Well, after a bit of a reprieve, good ol' TeeJ has come back for some words on recent events. I'm actually a bit annoyed at the whole Deep Throat porn thing, so I decided to toss it in to some modern relevant discussion and then see if the contrast doesn't show people just how stupid the whole situation was. "Oh wow, a porno was in mainstream theaters in the '70s!" Give me a break. No one should care.

As for the EU trying to establish a Constitution, the Constitution is too big and if it can't be read in a sitting, no one, not even an absent minded Frenchmen, will accept it. It would definitely simplify some treaties... which will loosen and civilize trade between European nations, hopefully tempering the outgrowth of Socialism. However, it seems that is the fundamental objection the Netherlands and France have against it - it's too much of a threat to their social programs. It's hard to say if there is even a purpose for the other member nations to continue their referendums and votes to accept the EU Constitution, because every one of them must agree on it. Then again there is a year still remaining, and there is also the possibility that the Constitution will be greatly reformed.

Either way, it's not a true federal government like the kind we have in America, but then again our government isn't so "federal" anymore. The EU Constitution, a united treaty, is perhaps a better concept than a top-down federal order. However, it doesn't temper the devices of each nation to increase it's power over it's own citizens, so it may just be a confederation of otherwise corrupt bodies. In which case, it's likely to fall to it's own interior corruption.

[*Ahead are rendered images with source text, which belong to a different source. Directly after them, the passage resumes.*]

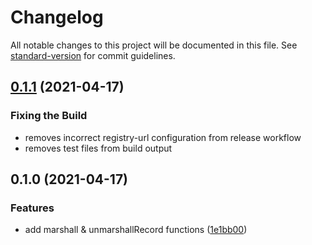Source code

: # Changelog

All notable changes to this project will be documented in this file. See [standard-version](https://github.com/conventional-changelog/standard-version) for commit guidelines.

## [0.1.1](https://github.com/sarcastic-coder/aws-rds-data-marshaller/compare/v0.1.0...v0.1.1) (2021-04-17)

### Fixing the Build

* removes incorrect registry-url configuration from release workflow
* removes test files from build output

## 0.1.0 (2021-04-17)


### Features

* add marshall & unmarshallRecord functions ([1e1bb00](https://github.com/sarcastic-coder/aws-rds-data-marshaller/commit/1e1bb005a487a963e1f533716545d7277e0023b9))

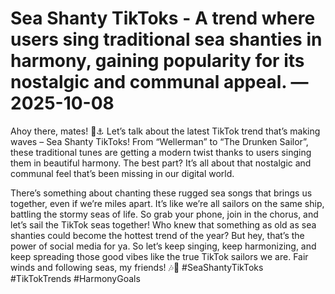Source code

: # Sea Shanty TikToks - A trend where users sing traditional sea shanties in harmony, gaining popularity for its nostalgic and communal appeal. — 2025-10-08

Ahoy there, mates! 🌊⚓️ Let’s talk about the latest TikTok trend that’s making waves – Sea Shanty TikToks! From “Wellerman” to “The Drunken Sailor”, these traditional tunes are getting a modern twist thanks to users singing them in beautiful harmony. The best part? It’s all about that nostalgic and communal feel that’s been missing in our digital world. 

There’s something about chanting these rugged sea songs that brings us together, even if we’re miles apart. It’s like we’re all sailors on the same ship, battling the stormy seas of life. So grab your phone, join in the chorus, and let’s sail the TikTok seas together! Who knew that something as old as sea shanties could become the hottest trend of the year? But hey, that’s the power of social media for ya. So let’s keep singing, keep harmonizing, and keep spreading those good vibes like the true TikTok sailors we are. Fair winds and following seas, my friends! 🎶🌊 #SeaShantyTikToks #TikTokTrends #HarmonyGoals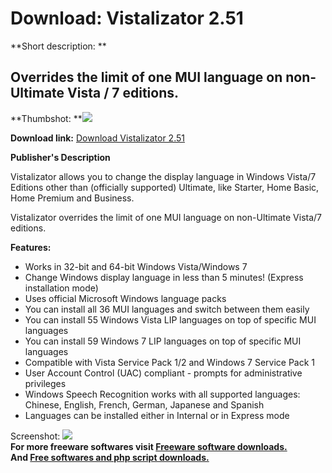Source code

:# Download: Vistalizator 2.51

**Short description: **

## Overrides the limit of one MUI language on non-Ultimate Vista / 7 editions.

  
**Thumbshot: **![](http://www.freewarefiles.com/screenshot/vistalizator2_md.jpg)   
  
**Download link:** [Download Vistalizator 2.51](http://freesoftwares.boysofts.com/Vistalizator_program_46685.html)  
  

**Publisher's Description**  
  

Vistalizator allows you to change the display language in Windows Vista/7
Editions other than (officially supported) Ultimate, like Starter, Home Basic,
Home Premium and Business.

Vistalizator overrides the limit of one MUI language on non-Ultimate Vista/7
editions.

**Features:**

  * Works in 32-bit and 64-bit Windows Vista/Windows 7 
  * Change Windows display language in less than 5 minutes! (Express installation mode) 
  * Uses official Microsoft Windows language packs 
  * You can install all 36 MUI languages and switch between them easily 
  * You can install 55 Windows Vista LIP languages on top of specific MUI languages 
  * You can install 59 Windows 7 LIP languages on top of specific MUI languages 
  * Compatible with Vista Service Pack 1/2 and Windows 7 Service Pack 1 
  * User Account Control (UAC) compliant - prompts for administrative privileges 
  * Windows Speech Recognition works with all supported languages: Chinese, English, French, German, Japanese and Spanish 
  * Languages can be installed either in Internal or in Express mode 

  
  
Screenshot: ![](http://www.freewarefiles.com/screenshot/vistalizator2.jpg)  
**For more freeware softwares visit [Freeware software downloads.](http://freesoftwares.boysofts.com/)**   
**And [Free softwares and php script downloads.](http://www.boysofts.com/)**

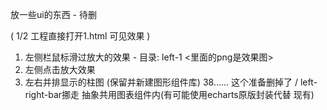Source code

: 放一些ui的东西 - 待删

( 1/2 工程直接打开1.html 可见效果 )

1. 左侧栏鼠标滑过放大的效果 - 目录: left-1 <里面的png是效果图>
2. 左侧点击放大效果
3. 左右并排显示的柱图 (保留并新建图形组件库) 38......
这个准备删掉了 / left-right-bar挪走 抽象共用图表组件内(有可能使用echarts原版封装代替 现有)
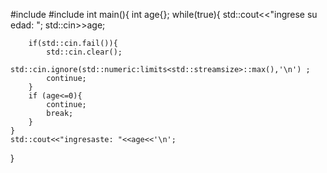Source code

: #include<iostream>
#include<limits>
int main(){
	int age{};
	while(true){
		std::cout<<"ingrese su edad: ";
		std::cin>>age;
		
		if(std::cin.fail()){
			std::cin.clear();
			std::cin.ignore(std::numeric:limits<std::streamsize>::max(),'\n') ;
			continue;
		}
		if (age<=0){
			continue;
			break;
		}
	}
	std::cout<<"ingresaste: "<<age<<'\n';
}
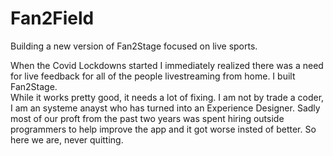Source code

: # Fan2Field
Building a new version of Fan2Stage focused on live sports.

When the Covid Lockdowns started I immediately realized there was a need for live feedback for all of the people livestreaming from home. 
I built Fan2Stage.  
While it works pretty good, it needs a lot of fixing.  I am not by trade a coder, I am an systeme anayst who has turned into an Experience Designer.
Sadly most of our proft from the past two years was spent hiring outside programmers to help improve the app and it got worse insted of better.
So here we are, never quitting.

The United States is only second the EU in terms of economic size... and up until now, the notion of the EU being a single body was challenged by the fact that it didn't have much of a diplomatic organization. Yes it did manage treaties, but it was mostly an economic policy maker. Now that confidence in the union has fallen from the French and now Netherlander decline, it threatens the stability of the European common market. An increased division will ensure that even these otherwise economically small nations cannot cooperate enough to ever compare to the United States economy, making the U.S. perhaps the better place to live, with far more free policies domestically and economically than any single European nation.

And that's really what's important here. If the Europeans want to step up and tackle limitation of their own authorities for the betterment of their whole, then let them try. France and the Netherlands both already say "no". Of course their ideology and concept of what's "better" are a tad askew... which will ultimately place them at their disadvantage here. I'm just glad I'm not over there and subject to that idiocy.